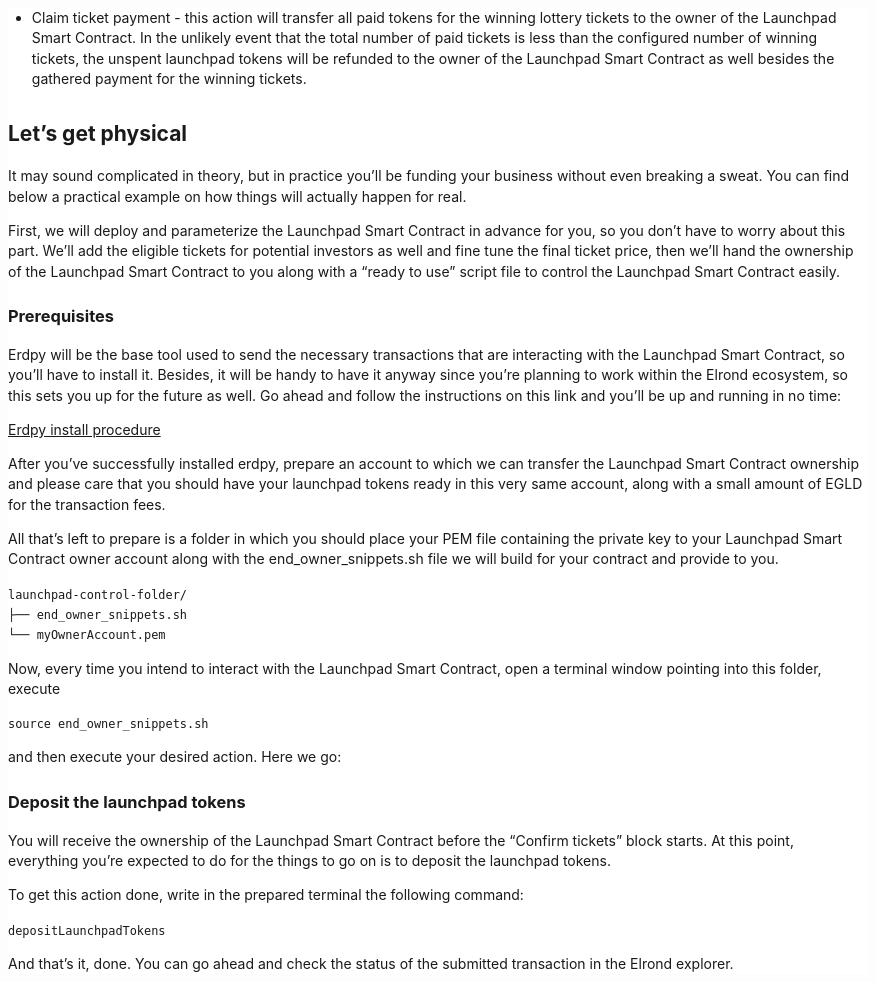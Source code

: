- Claim ticket payment - this action will transfer all paid tokens for the winning lottery tickets to the owner of the Launchpad Smart Contract. 
In the unlikely event that the total number of paid tickets is less than the configured number of winning tickets, the unspent launchpad tokens will be refunded to the owner of the Launchpad Smart Contract as well besides the gathered payment for the winning tickets.


## Let’s get physical
It may sound complicated in theory, but in practice you’ll be funding your business without even breaking a sweat. You can find below a practical example on how things will actually happen for real.

First, we will deploy and parameterize the Launchpad Smart Contract in advance for you, so you don’t have to worry about this part. We’ll add the eligible tickets for potential investors as well and fine tune the final ticket price, then we’ll hand the ownership of the Launchpad Smart Contract to you along with a “ready to use” script file to control the Launchpad Smart Contract easily.


### Prerequisites
Erdpy will be the base tool used to send the necessary transactions that are interacting with the Launchpad Smart Contract, so you’ll have to install it. Besides, it will be handy to have it anyway since you’re planning to work within the Elrond ecosystem, so this sets you up for the future as well.
Go ahead and follow the instructions on this link and you’ll be up and running in no time: 

[Erdpy install procedure](https://docs.elrond.com/sdk-and-tools/erdpy/installing-erdpy/)

After you’ve successfully installed erdpy, prepare an account to which we can transfer the Launchpad Smart Contract ownership and please care that you should have your launchpad tokens ready in this very same account, along with a small amount of EGLD for the transaction fees.

All that’s left to prepare is a folder in which you should place your PEM file containing the private key to your Launchpad Smart Contract owner account along with the end_owner_snippets.sh file we will build for your contract and provide to you.

```
launchpad-control-folder/
├── end_owner_snippets.sh
└── myOwnerAccount.pem
```

Now, every time you intend to interact with the Launchpad Smart Contract, open a terminal window pointing into this folder, execute 
```
source end_owner_snippets.sh 
```
and then execute your desired action. Here we go:


### Deposit the launchpad tokens
You will receive the ownership of the Launchpad Smart Contract before the “Confirm tickets” block starts. At this point, everything you’re expected to do for the things to go on is to deposit the launchpad tokens. 

To get this action done, write in the prepared terminal the following command:
```
depositLaunchpadTokens
```
And that’s it, done. You can go ahead and check the status of the submitted transaction in the Elrond explorer.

_ _ _

WHAT IS EXPECTED: Extract from the listing above the lines between the line containing "Launchpad Smart Contract." and the line containing "## Let’s get physical", keeping both of those lines. Output nothing else.

COMPLETED EXERCISE:
:- Claim ticket payment - this action will transfer all paid tokens for the winning lottery tickets to the owner of the Launchpad Smart Contract. 
In the unlikely event that the total number of paid tickets is less than the configured number of winning tickets, the unspent launchpad tokens will be refunded to the owner of the Launchpad Smart Contract as well besides the gathered payment for the winning tickets.


## Let’s get physical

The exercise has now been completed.